Under FIRREA, Congress established a means for the processing of claims, including those like Wallis'. See 12 U.S.C. § 1821(d)(3)-(13). This section requires all claims to be submitted to the FDIC within 90 days of the FDIC's mailing of a claims form. 12 U.S.C. § 1821(d)(3)(B). The FDIC will have 180 days to review and resolve such a claim without resorting to litigation. See 12 U.S.C. § 1821(d)(5)(A)(i). During this mandatory claims process, the courts do not have jurisdiction over such claims. See McCarthy v. FDIC, 348 F.3d 1075, 1077 (9th Cir.2003) (noting that jurisdiction by courts may be asserted over such claims "after the administrative claims process has been completed").
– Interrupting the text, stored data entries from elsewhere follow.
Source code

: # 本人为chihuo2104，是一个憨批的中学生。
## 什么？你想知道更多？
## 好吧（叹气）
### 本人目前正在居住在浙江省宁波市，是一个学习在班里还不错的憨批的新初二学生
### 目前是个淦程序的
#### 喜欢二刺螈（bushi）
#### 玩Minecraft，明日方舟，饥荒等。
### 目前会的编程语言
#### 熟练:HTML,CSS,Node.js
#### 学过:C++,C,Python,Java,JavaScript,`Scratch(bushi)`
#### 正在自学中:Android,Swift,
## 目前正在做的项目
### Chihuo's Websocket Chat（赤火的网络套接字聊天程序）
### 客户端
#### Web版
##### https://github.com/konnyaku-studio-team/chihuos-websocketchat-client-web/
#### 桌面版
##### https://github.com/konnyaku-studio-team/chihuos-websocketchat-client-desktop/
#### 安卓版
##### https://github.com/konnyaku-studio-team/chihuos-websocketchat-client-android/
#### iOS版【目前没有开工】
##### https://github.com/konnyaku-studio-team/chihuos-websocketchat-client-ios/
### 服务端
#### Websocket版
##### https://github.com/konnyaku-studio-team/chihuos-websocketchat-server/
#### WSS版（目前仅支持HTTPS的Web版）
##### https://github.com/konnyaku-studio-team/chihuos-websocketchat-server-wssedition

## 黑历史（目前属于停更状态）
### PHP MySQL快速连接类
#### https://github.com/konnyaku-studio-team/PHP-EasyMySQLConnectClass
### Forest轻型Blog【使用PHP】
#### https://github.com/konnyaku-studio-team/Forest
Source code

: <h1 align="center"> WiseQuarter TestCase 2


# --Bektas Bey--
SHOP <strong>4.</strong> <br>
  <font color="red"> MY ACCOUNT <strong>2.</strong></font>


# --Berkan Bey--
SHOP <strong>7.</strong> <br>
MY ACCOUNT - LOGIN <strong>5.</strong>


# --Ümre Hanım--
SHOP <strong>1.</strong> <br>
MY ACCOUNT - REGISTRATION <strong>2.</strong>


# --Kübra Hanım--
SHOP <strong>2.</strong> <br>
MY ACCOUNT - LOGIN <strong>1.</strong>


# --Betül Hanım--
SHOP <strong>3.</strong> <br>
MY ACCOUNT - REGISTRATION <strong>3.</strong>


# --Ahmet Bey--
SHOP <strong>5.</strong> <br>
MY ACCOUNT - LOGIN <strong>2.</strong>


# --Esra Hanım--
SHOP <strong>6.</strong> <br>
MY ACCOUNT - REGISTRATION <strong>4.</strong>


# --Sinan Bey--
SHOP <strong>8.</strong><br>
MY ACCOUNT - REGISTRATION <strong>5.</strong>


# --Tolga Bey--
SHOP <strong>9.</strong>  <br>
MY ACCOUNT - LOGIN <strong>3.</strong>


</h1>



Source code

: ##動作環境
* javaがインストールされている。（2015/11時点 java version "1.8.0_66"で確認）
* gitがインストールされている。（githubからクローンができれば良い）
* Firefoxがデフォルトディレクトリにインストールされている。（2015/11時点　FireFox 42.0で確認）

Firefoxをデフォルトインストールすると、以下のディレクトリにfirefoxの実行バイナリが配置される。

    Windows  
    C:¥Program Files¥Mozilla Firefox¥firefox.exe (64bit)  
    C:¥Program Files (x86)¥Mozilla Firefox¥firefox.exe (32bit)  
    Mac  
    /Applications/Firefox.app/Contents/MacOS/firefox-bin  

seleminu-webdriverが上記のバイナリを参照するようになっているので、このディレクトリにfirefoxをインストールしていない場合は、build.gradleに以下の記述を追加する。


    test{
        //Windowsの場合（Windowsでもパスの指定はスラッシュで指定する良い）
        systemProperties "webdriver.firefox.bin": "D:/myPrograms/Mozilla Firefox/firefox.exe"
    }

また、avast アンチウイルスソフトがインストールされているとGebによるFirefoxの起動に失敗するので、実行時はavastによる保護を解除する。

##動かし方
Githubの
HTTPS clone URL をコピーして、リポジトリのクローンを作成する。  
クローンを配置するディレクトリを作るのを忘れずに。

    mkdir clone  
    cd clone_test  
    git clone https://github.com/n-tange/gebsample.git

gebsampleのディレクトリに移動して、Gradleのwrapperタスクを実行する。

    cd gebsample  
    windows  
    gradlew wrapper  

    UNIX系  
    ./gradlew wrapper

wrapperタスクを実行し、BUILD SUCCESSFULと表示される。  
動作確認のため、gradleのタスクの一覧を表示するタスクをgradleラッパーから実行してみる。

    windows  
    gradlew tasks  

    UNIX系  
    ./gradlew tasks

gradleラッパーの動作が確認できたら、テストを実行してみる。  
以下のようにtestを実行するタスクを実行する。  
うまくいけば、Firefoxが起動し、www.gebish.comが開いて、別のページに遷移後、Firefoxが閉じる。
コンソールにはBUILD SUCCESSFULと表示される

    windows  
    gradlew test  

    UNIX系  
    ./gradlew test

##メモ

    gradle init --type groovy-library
Here, it does not appear from the record that Wallis ever instituted the mandatory claims process, even though she was notified of the need to do so by the FDIC on July 22, 2009. As a result, Wallis failed to exhaust her remedies under the mandatory administrative claims process. Accordingly, the Court lacks subject matter jurisdiction to hear this matter and dismisses the case with prejudice.

2. Prudential Mootness

Two varieties of mootness exist: Article III mootness and prudential mootness. Under Article III, section 2 of the United States Constitution, federal courts have jurisdiction to adjudicate only actual "Cases" or "Controversies." U.S. CONST., art. III, § 2, cl. 1. "[A]n actual controversy must be extant at all stages of review, not merely at the time the complaint is filed." Seven Words LLC v. Network Solutions, 260 F.3d 1089, 1095 (9th Cir.2001) (quoting Arizonans for Official English v. Arizona, 520 U.S. 43, 67, 117 S.Ct. 1055, 137 L.Ed.2d 170 (1997)); see also Cook Inlet Treaty Tribes v. Shalala, 166 F.3d 986, 989 (9th Cir.1999) ("The twin pillars of standing and 'case or controversy' go to the heart of Article III jurisdiction. The corollary to these principles is that federal courts have no jurisdiction to hear a case that is moot, that is, where no actual or live controversy exists"); Rosetti v. Shalala, 12 F.3d 1216, 1223 (3rd Cir.1994) ("Article III does not permit federal courts to decide moot cases").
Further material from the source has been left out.